[Opening STORED DATA section]

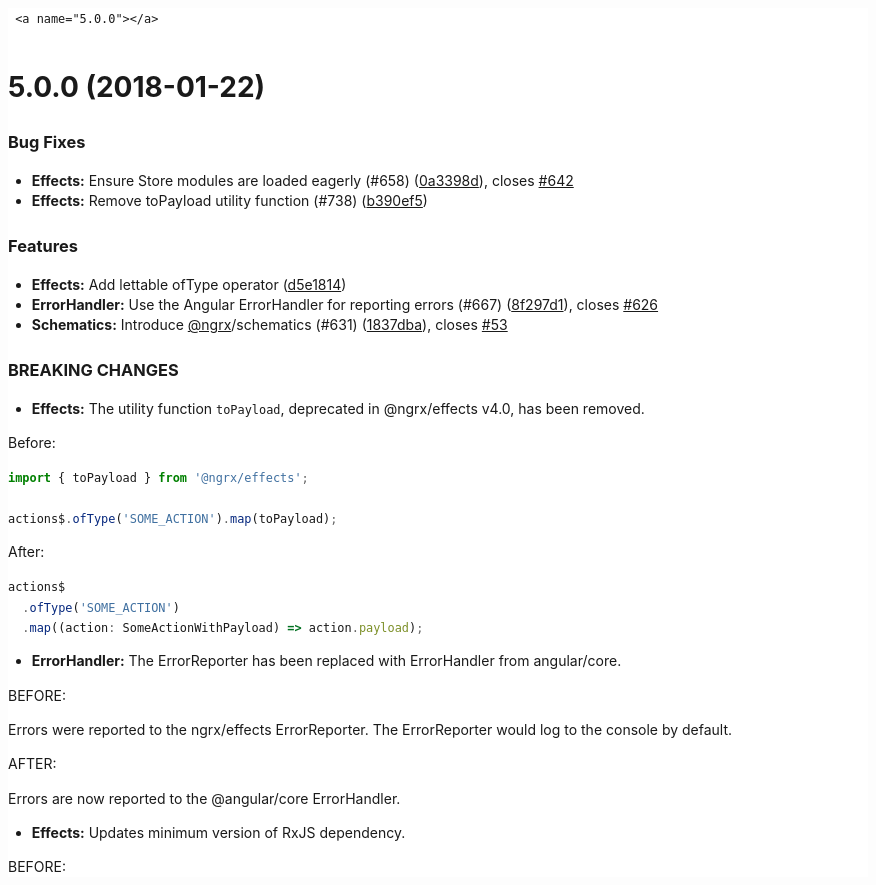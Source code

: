      <a name="5.0.0"></a>

# 5.0.0 (2018-01-22)

### Bug Fixes

* **Effects:** Ensure Store modules are loaded eagerly (#658) ([0a3398d](https://github.com/ngrx/platform/commit/0a3398d)), closes [#642](https://github.com/ngrx/platform/issues/642)
* **Effects:** Remove toPayload utility function (#738) ([b390ef5](https://github.com/ngrx/platform/commit/b390ef5))

### Features

* **Effects:** Add lettable ofType operator ([d5e1814](https://github.com/ngrx/platform/commit/d5e1814))
* **ErrorHandler:** Use the Angular ErrorHandler for reporting errors (#667) ([8f297d1](https://github.com/ngrx/platform/commit/8f297d1)), closes [#626](https://github.com/ngrx/platform/issues/626)
* **Schematics:** Introduce [@ngrx](https://github.com/ngrx)/schematics (#631) ([1837dba](https://github.com/ngrx/platform/commit/1837dba)), closes [#53](https://github.com/ngrx/platform/issues/53)

### BREAKING CHANGES

* **Effects:** The utility function `toPayload`, deprecated in @ngrx/effects v4.0, has been removed.

Before:

```ts
import { toPayload } from '@ngrx/effects';

actions$.ofType('SOME_ACTION').map(toPayload);
```

After:

```ts
actions$
  .ofType('SOME_ACTION')
  .map((action: SomeActionWithPayload) => action.payload);
```

* **ErrorHandler:** The ErrorReporter has been replaced with ErrorHandler
  from angular/core.

BEFORE:

Errors were reported to the ngrx/effects ErrorReporter. The
ErrorReporter would log to the console by default.

AFTER:

Errors are now reported to the @angular/core ErrorHandler.

* **Effects:** Updates minimum version of RxJS dependency.

BEFORE:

[Closing STORED DATA section]

● **WORK INSTRUCTIONS**
Search the data and copy each line containing "toPayload".

● **RESULT OF THIS EXERCISE**
* **Effects:** Remove toPayload utility function (#738) ([b390ef5](https://github.com/ngrx/platform/commit/b390ef5))
* **Effects:** The utility function `toPayload`, deprecated in @ngrx/effects v4.0, has been removed.
import { toPayload } from '@ngrx/effects';
actions$.ofType('SOME_ACTION').map(toPayload);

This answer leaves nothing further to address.